Find all lines in the records that include the word "series", and copy them out.

**** Records to use ****

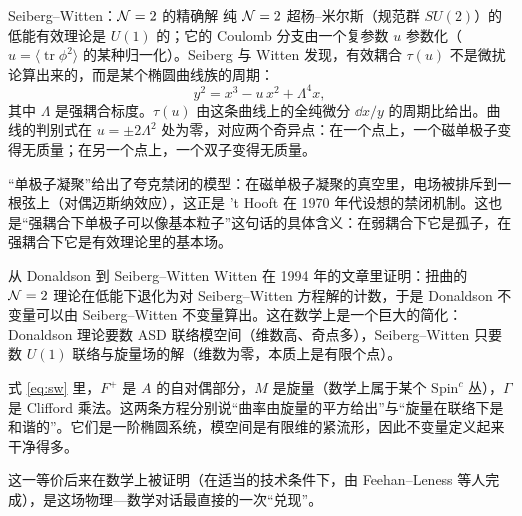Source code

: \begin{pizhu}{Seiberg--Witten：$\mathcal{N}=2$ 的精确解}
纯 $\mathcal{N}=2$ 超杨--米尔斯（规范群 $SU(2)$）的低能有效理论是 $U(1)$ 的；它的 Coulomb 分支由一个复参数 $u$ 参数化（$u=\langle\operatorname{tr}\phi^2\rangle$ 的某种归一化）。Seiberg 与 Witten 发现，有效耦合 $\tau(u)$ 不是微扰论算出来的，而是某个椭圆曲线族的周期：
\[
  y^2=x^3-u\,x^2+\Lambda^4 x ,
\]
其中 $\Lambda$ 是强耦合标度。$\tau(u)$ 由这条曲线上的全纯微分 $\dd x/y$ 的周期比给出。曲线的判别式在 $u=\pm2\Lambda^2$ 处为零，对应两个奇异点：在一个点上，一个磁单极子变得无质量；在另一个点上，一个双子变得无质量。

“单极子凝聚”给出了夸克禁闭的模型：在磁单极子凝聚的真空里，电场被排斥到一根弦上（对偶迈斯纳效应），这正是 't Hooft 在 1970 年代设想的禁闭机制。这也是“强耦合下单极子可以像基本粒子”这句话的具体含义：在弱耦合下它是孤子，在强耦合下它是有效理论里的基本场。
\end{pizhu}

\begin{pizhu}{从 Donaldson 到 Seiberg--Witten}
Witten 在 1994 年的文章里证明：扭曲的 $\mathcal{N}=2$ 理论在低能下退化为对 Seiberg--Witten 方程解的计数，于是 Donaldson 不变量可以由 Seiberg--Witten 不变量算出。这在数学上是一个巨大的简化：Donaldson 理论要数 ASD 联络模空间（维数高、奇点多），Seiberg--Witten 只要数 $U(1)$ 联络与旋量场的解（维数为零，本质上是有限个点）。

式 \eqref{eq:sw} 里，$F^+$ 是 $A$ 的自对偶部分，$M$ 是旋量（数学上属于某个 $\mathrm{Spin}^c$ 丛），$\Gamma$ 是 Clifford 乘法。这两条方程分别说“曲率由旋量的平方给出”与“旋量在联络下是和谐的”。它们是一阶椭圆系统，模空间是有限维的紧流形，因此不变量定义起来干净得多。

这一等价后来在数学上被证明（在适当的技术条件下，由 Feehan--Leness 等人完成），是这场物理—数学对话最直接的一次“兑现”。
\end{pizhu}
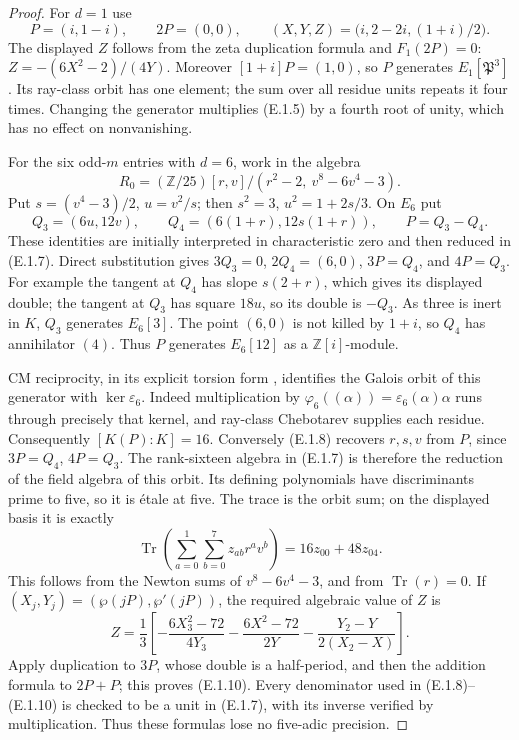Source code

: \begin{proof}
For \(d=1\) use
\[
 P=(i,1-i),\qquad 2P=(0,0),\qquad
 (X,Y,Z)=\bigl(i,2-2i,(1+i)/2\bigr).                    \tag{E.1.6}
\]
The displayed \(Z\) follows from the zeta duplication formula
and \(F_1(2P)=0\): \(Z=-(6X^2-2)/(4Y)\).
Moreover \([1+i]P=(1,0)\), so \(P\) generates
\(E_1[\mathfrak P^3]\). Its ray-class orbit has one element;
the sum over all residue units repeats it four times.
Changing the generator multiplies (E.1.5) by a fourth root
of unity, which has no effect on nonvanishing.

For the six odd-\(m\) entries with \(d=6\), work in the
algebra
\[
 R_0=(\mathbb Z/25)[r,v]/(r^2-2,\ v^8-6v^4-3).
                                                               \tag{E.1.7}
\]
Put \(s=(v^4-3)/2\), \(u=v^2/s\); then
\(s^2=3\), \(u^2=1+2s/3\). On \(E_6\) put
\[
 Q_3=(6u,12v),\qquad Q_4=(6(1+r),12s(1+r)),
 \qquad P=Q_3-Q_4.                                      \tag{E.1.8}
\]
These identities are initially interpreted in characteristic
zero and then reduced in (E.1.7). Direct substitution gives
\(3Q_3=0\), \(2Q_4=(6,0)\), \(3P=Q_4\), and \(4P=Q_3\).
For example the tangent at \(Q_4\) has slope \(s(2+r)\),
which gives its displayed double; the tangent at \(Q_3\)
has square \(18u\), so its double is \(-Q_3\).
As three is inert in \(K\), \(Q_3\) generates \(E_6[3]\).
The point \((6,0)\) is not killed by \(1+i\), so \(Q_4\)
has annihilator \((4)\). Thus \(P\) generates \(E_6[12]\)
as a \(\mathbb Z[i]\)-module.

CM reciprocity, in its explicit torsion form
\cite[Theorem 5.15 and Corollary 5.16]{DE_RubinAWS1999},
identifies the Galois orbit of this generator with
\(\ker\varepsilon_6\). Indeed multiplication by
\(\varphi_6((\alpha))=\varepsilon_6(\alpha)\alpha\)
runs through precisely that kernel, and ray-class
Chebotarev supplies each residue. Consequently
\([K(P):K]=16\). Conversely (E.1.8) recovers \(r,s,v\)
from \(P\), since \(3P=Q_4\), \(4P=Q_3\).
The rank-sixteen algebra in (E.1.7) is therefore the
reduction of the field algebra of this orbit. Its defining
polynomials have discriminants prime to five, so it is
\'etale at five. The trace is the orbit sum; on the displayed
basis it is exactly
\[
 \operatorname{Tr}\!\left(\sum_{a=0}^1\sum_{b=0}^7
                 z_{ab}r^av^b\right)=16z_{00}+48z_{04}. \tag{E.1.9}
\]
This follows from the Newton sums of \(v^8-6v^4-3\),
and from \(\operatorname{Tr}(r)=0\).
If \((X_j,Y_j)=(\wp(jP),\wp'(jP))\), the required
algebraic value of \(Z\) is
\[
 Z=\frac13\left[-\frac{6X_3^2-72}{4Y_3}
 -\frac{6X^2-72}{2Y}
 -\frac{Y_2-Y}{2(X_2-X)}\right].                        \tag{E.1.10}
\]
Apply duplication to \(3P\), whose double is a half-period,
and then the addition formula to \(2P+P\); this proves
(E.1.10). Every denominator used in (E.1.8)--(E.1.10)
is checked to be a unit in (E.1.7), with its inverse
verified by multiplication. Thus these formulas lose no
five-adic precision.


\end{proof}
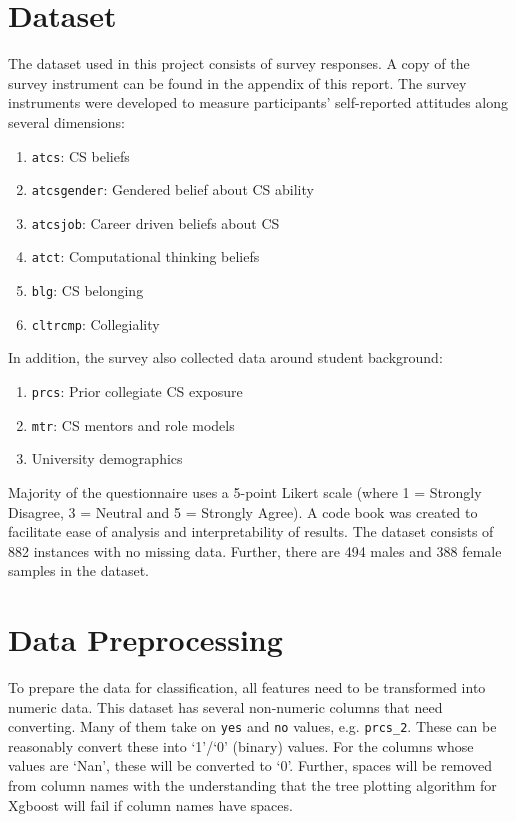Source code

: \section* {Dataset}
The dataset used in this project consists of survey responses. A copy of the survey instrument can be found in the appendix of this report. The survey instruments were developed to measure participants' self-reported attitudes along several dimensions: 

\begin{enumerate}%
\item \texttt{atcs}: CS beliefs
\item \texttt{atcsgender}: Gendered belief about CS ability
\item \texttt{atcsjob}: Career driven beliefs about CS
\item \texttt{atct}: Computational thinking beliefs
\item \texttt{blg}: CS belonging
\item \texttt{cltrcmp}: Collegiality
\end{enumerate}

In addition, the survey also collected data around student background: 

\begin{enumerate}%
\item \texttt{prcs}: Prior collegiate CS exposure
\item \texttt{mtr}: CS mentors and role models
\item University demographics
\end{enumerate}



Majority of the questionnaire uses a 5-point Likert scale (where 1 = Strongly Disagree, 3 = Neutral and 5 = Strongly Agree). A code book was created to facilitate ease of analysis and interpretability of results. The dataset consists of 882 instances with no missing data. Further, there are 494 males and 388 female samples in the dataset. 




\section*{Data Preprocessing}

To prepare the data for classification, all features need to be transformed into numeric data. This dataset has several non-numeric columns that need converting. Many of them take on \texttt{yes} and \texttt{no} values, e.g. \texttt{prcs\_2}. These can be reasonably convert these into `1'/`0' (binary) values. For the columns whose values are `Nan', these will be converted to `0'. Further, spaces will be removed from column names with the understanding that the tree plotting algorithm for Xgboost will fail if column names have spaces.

****
**** Records to use ****

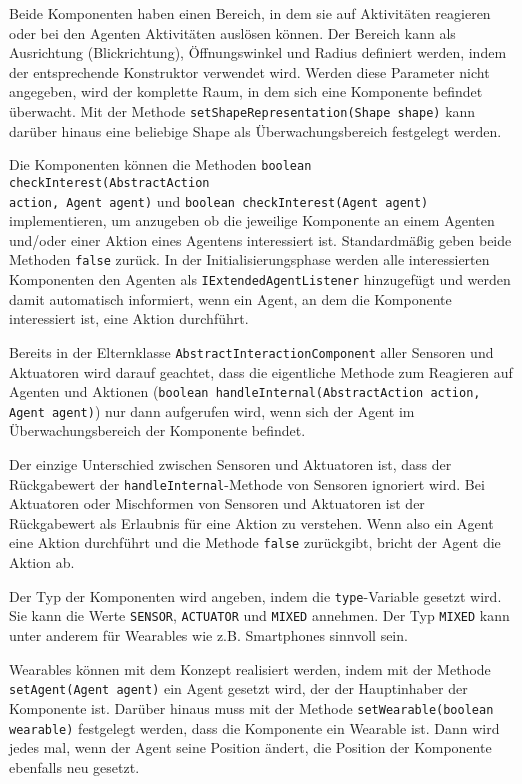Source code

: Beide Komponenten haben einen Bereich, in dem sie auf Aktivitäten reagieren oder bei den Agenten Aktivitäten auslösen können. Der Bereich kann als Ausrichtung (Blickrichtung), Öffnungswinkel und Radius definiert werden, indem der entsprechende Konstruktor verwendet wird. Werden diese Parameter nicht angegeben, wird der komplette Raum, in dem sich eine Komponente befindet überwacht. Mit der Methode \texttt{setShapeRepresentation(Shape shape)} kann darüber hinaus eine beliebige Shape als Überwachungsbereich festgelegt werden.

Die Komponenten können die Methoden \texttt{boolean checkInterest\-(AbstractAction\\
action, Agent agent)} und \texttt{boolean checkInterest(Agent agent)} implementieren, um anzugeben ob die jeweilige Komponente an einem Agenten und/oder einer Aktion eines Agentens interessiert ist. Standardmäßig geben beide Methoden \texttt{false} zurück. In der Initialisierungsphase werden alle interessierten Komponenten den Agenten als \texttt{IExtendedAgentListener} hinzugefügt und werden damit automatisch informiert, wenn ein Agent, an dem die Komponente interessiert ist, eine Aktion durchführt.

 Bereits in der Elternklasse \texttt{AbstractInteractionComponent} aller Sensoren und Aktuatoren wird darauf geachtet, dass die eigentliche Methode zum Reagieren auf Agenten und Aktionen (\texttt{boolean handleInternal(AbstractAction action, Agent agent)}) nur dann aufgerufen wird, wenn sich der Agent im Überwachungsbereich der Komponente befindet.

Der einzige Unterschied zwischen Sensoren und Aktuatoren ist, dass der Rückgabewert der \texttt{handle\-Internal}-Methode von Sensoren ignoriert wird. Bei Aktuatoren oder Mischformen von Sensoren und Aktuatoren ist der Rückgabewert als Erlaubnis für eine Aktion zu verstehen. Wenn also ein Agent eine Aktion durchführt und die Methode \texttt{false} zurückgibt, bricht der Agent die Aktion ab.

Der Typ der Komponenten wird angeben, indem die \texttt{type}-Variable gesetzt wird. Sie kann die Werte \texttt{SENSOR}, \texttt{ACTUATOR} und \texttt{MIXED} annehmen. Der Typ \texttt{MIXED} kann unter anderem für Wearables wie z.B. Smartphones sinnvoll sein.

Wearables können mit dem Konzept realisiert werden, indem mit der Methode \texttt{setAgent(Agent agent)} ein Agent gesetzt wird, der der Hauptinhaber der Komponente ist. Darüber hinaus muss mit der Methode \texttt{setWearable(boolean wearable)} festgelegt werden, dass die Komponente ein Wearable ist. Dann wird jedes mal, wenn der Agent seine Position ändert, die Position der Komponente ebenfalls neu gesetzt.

****
**** Records to use ****

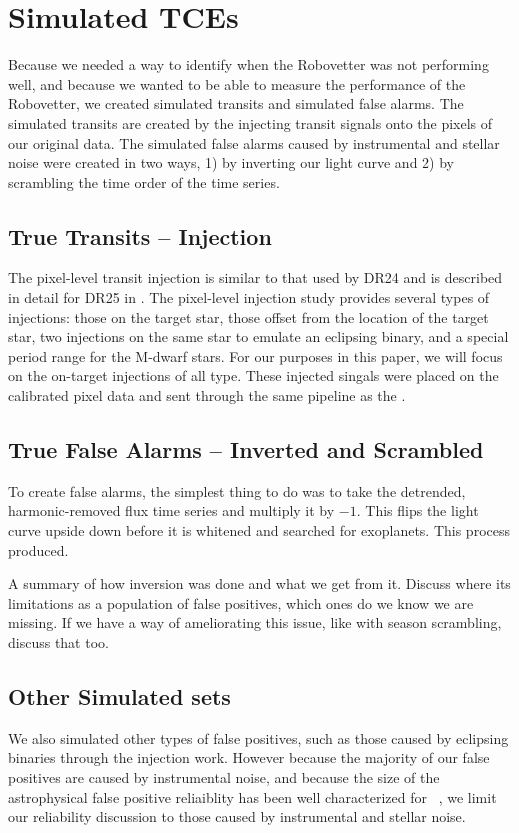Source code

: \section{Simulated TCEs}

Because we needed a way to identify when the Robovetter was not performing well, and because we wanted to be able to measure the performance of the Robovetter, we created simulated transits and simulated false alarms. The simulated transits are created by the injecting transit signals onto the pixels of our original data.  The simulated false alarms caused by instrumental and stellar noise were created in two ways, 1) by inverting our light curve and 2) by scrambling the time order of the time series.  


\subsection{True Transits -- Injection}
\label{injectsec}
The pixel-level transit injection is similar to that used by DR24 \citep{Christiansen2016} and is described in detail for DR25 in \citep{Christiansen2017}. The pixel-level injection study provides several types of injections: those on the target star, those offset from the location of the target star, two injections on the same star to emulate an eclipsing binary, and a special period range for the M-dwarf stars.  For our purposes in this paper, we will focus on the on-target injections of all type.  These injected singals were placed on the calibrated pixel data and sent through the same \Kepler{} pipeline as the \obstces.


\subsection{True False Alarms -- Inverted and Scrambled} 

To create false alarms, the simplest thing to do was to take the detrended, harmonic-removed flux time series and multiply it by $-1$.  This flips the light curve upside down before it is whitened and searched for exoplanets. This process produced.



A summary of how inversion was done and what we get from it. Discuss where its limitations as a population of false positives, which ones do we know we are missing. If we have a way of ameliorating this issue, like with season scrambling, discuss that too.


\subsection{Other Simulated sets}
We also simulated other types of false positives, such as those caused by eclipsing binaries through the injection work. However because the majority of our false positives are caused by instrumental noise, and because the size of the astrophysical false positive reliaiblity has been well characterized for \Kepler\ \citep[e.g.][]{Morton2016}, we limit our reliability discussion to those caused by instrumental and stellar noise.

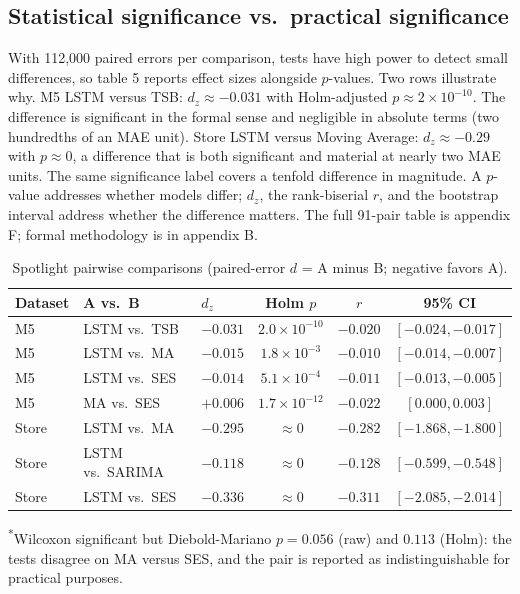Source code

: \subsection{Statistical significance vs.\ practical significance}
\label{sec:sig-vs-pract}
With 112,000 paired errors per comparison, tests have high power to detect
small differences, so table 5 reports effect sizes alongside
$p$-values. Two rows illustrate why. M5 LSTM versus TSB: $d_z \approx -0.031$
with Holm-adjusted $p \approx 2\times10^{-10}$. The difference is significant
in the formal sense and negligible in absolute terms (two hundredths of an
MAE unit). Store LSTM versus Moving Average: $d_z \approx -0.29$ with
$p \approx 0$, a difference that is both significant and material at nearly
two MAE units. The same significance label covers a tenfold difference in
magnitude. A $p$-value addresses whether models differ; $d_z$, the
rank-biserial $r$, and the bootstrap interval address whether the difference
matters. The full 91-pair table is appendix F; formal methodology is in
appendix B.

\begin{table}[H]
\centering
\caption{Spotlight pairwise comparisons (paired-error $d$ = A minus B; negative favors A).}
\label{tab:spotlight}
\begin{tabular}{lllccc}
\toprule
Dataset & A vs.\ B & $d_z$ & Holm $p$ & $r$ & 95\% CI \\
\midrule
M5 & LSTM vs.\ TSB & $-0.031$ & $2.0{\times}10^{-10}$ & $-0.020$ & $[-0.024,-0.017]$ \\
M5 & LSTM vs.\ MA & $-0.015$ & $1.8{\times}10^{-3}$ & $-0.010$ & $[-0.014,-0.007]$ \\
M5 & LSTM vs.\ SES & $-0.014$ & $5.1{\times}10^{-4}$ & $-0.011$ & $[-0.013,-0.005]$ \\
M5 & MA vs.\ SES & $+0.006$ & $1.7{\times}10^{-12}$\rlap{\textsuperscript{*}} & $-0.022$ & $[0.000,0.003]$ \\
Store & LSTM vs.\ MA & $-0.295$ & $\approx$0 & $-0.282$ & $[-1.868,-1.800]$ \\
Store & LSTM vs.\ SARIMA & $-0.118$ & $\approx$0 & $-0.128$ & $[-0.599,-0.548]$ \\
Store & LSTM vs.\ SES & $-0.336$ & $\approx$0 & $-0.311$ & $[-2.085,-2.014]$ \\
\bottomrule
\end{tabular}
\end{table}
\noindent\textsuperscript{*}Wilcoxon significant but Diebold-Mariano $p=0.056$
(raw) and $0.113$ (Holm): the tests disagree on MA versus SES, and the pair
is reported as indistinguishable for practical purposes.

****

■ Answer area
Because we needed a way to identify when the Robovetter was not performing well, and because we wanted to be able to measure the performance of the Robovetter, we created simulated transits and simulated false alarms. The simulated transits are created by the injecting transit signals onto the pixels of our original data.  The simulated false alarms caused by instrumental and stellar noise were created in two ways, 1) by inverting our light curve and 2) by scrambling the time order of the time series.  
To create false alarms, the simplest thing to do was to take the detrended, harmonic-removed flux time series and multiply it by $-1$.  This flips the light curve upside down before it is whitened and searched for exoplanets. This process produced.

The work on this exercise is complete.